To my again...
W marcu Vespik znowu miał incydent gastryczny: wymioty, nie-jedzenie, boleści brzucholka.
Diagnoza dr Żanety jest taka, że to na 99% Eozynofilowe zapalenie jelit. Kocurro dobrze zareagował na zastrzyki (może nie na sam sposób podania...

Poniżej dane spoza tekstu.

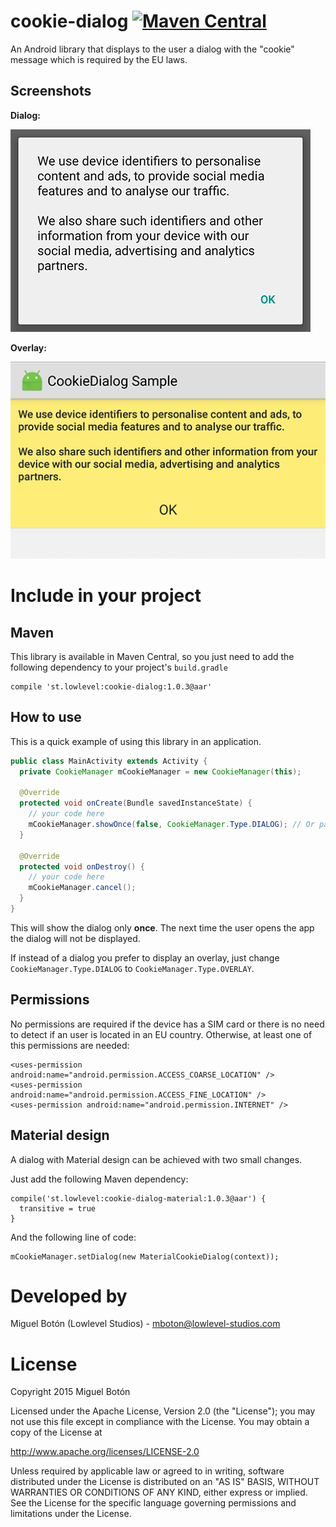 # cookie-dialog [![Maven Central](https://maven-badges.herokuapp.com/maven-central/st.lowlevel/cookie-dialog/badge.svg?style=flat)](https://maven-badges.herokuapp.com/maven-central/st.lowlevel/cookie-dialog)

An Android library that displays to the user a dialog with the "cookie" message which is required by the EU laws.

## Screenshots

**Dialog:**

![Image](https://raw.githubusercontent.com/lowlevel-studios/cookie-dialog/master/art/screenshot.png)

**Overlay:**

![Image](https://raw.githubusercontent.com/lowlevel-studios/cookie-dialog/master/art/screenshot-overlay.png)

# Include in your project

## Maven

This library is available in Maven Central, so you just need to add the following dependency to your project's `build.gradle`

```
compile 'st.lowlevel:cookie-dialog:1.0.3@aar'
```

## How to use

This is a quick example of using this library in an application.

```java
public class MainActivity extends Activity {
  private CookieManager mCookieManager = new CookieManager(this);
  
  @Override
  protected void onCreate(Bundle savedInstanceState) {
    // your code here
    mCookieManager.showOnce(false, CookieManager.Type.DIALOG); // Or pass "true" to show the dialog only to EU users
  }
  
  @Override
  protected void onDestroy() {
    // your code here
    mCookieManager.cancel();
  }
}
```

This will show the dialog only **once**. The next time the user opens the app the dialog will not be displayed.

If instead of a dialog you prefer to display an overlay, just change `CookieManager.Type.DIALOG` to `CookieManager.Type.OVERLAY`.

## Permissions

No permissions are required if the device has a SIM card or there is no need to detect if an user is located in an EU country. Otherwise, at least one of this permissions are needed:

```
<uses-permission android:name="android.permission.ACCESS_COARSE_LOCATION" />
<uses-permission android:name="android.permission.ACCESS_FINE_LOCATION" />
<uses-permission android:name="android.permission.INTERNET" />
```

## Material design

A dialog with Material design can be achieved with two small changes.

Just add the following Maven dependency:

```
compile('st.lowlevel:cookie-dialog-material:1.0.3@aar') {
  transitive = true
}
```

And the following line of code:

```
mCookieManager.setDialog(new MaterialCookieDialog(context));
```

# Developed by

Miguel Botón (Lowlevel Studios) - mboton@lowlevel-studios.com

# License

Copyright 2015 Miguel Botón

Licensed under the Apache License, Version 2.0 (the "License");
you may not use this file except in compliance with the License.
You may obtain a copy of the License at

   http://www.apache.org/licenses/LICENSE-2.0

Unless required by applicable law or agreed to in writing, software
distributed under the License is distributed on an "AS IS" BASIS,
WITHOUT WARRANTIES OR CONDITIONS OF ANY KIND, either express or implied.
See the License for the specific language governing permissions and
limitations under the License.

), ale szybko było dobrze.
Niestety we wtorek Vespik znowu zwymiotował kupę sierści.
Zdjęcia tylko dla ludzi o mocnych żołądkach
Paw nr 1
Paw nr 2 po kilku godzinach
Po wymiotach oczywiście przestał jeść, tyle dobrego, że pił sam.
Dostał siemię lniane, ale kolejne pawie były z krwią, więc w środę pojechaliśmy do Dra Koniecznego, który też przychyla się do diagnozy dr Żanety.
Maluch dostał znowu zastrzyki, w piątek powtórka kłucia karczku
Podobno takie incydenty niestety będą się przy tym chorubsku powtarzać.
Wszystkie koty są wyczesywane furminatorem, Vesper je kuraka surowego i gotowanego, suche Fiber Response RC i czasem, jak ma fazę, to puszkowe Animonda Carny.
Jak je mokre puszkowe, to coopale są boskie

, bez ufilcowanej sierści, robione albo codziennie, albo co 1,5 dnia i nie ma kłopotów.
Jak tylko przestaje jeść Animondę, jedzenie za wolno przechodzi w rurach, a co zatem idzie i sierść i zatory gotowe
Tutaj nie chodzi, żeby to była Animonda, ale puszkowe - z poślizgiem
Ale kocur ma zmienne apetyty i jest klops
Doktor coś mówił o tabletkach na apetyt, zobaczymy najpierw musi maluch dojść do siebie.
Od środy nie wymiotuje, ma apetyt (szczególnie w czwartek, jadł jak mały smoczek

), ale widać, że jeszcze coś mu doskwiera, to nie jest jeszcze nasz Vespik.